═══ MATERIAL FOR THE TASK ═══

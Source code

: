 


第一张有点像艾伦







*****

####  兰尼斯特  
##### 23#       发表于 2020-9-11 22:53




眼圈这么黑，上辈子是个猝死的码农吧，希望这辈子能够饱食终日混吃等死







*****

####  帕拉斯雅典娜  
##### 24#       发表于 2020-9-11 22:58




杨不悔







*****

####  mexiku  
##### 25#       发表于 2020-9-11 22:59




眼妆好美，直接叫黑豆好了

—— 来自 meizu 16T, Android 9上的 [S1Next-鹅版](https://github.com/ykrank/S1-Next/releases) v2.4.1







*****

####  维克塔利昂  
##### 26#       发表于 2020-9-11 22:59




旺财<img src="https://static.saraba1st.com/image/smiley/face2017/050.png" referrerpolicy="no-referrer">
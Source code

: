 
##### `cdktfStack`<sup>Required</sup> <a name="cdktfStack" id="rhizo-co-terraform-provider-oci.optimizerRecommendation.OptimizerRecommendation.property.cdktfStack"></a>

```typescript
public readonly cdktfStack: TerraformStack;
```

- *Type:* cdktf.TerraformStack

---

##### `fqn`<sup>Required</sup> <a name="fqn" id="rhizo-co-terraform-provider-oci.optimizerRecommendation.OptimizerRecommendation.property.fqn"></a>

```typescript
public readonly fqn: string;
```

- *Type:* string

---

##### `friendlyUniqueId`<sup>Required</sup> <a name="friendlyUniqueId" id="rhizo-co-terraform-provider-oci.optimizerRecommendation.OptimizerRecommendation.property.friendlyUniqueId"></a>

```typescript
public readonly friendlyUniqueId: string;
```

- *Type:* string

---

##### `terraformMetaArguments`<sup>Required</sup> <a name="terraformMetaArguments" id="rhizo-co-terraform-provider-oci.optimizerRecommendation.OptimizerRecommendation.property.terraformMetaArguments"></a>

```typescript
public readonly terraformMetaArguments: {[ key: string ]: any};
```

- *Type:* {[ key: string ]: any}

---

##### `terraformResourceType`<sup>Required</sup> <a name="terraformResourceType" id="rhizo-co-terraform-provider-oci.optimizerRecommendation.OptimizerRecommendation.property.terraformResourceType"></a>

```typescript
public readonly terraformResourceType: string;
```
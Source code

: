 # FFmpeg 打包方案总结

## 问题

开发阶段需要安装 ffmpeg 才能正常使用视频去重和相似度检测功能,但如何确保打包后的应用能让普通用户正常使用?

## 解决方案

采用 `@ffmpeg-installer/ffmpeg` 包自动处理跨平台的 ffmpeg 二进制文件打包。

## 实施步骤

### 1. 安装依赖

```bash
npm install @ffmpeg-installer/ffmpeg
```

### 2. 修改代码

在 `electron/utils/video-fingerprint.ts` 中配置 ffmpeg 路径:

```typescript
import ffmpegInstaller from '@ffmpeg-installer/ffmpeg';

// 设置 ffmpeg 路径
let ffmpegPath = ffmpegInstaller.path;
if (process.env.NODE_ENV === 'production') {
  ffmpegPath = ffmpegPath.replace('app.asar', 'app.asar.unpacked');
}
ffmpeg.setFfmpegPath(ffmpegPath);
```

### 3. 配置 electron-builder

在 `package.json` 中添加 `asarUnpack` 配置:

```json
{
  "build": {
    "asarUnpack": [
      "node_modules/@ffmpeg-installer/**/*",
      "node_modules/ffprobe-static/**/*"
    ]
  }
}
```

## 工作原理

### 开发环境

═══

**EXERCISE:**
Restate the entries above, keeping every word intact.

**EXERCISE ANSWER:**
Source code

: 


第一张有点像艾伦







*****

####  兰尼斯特  
##### 23#       发表于 2020-9-11 22:53




眼圈这么黑，上辈子是个猝死的码农吧，希望这辈子能够饱食终日混吃等死







*****

####  帕拉斯雅典娜  
##### 24#       发表于 2020-9-11 22:58




杨不悔







*****

####  mexiku  
##### 25#       发表于 2020-9-11 22:59




眼妆好美，直接叫黑豆好了

—— 来自 meizu 16T, Android 9上的 [S1Next-鹅版](https://github.com/ykrank/S1-Next/releases) v2.4.1







*****

####  维克塔利昂  
##### 26#       发表于 2020-9-11 22:59




旺财<img src="https://static.saraba1st.com/image/smiley/face2017/050.png" referrerpolicy="no-referrer">
Source code

: 
##### `cdktfStack`<sup>Required</sup> <a name="cdktfStack" id="rhizo-co-terraform-provider-oci.optimizerRecommendation.OptimizerRecommendation.property.cdktfStack"></a>

```typescript
public readonly cdktfStack: TerraformStack;
```

- *Type:* cdktf.TerraformStack

---

##### `fqn`<sup>Required</sup> <a name="fqn" id="rhizo-co-terraform-provider-oci.optimizerRecommendation.OptimizerRecommendation.property.fqn"></a>

```typescript
public readonly fqn: string;
```

- *Type:* string

---

##### `friendlyUniqueId`<sup>Required</sup> <a name="friendlyUniqueId" id="rhizo-co-terraform-provider-oci.optimizerRecommendation.OptimizerRecommendation.property.friendlyUniqueId"></a>

```typescript
public readonly friendlyUniqueId: string;
```

- *Type:* string

---

##### `terraformMetaArguments`<sup>Required</sup> <a name="terraformMetaArguments" id="rhizo-co-terraform-provider-oci.optimizerRecommendation.OptimizerRecommendation.property.terraformMetaArguments"></a>

```typescript
public readonly terraformMetaArguments: {[ key: string ]: any};
```

- *Type:* {[ key: string ]: any}

---

##### `terraformResourceType`<sup>Required</sup> <a name="terraformResourceType" id="rhizo-co-terraform-provider-oci.optimizerRecommendation.OptimizerRecommendation.property.terraformResourceType"></a>

```typescript
public readonly terraformResourceType: string;
```
Source code

: # FFmpeg 打包方案总结

## 问题

开发阶段需要安装 ffmpeg 才能正常使用视频去重和相似度检测功能,但如何确保打包后的应用能让普通用户正常使用?

## 解决方案

采用 `@ffmpeg-installer/ffmpeg` 包自动处理跨平台的 ffmpeg 二进制文件打包。

## 实施步骤

### 1. 安装依赖

```bash
npm install @ffmpeg-installer/ffmpeg
```

### 2. 修改代码

在 `electron/utils/video-fingerprint.ts` 中配置 ffmpeg 路径:

```typescript
import ffmpegInstaller from '@ffmpeg-installer/ffmpeg';

// 设置 ffmpeg 路径
let ffmpegPath = ffmpegInstaller.path;
if (process.env.NODE_ENV === 'production') {
  ffmpegPath = ffmpegPath.replace('app.asar', 'app.asar.unpacked');
}
ffmpeg.setFfmpegPath(ffmpegPath);
```

### 3. 配置 electron-builder

在 `package.json` 中添加 `asarUnpack` 配置:

```json
{
  "build": {
    "asarUnpack": [
      "node_modules/@ffmpeg-installer/**/*",
      "node_modules/ffprobe-static/**/*"
    ]
  }
}
```

## 工作原理

### 开发环境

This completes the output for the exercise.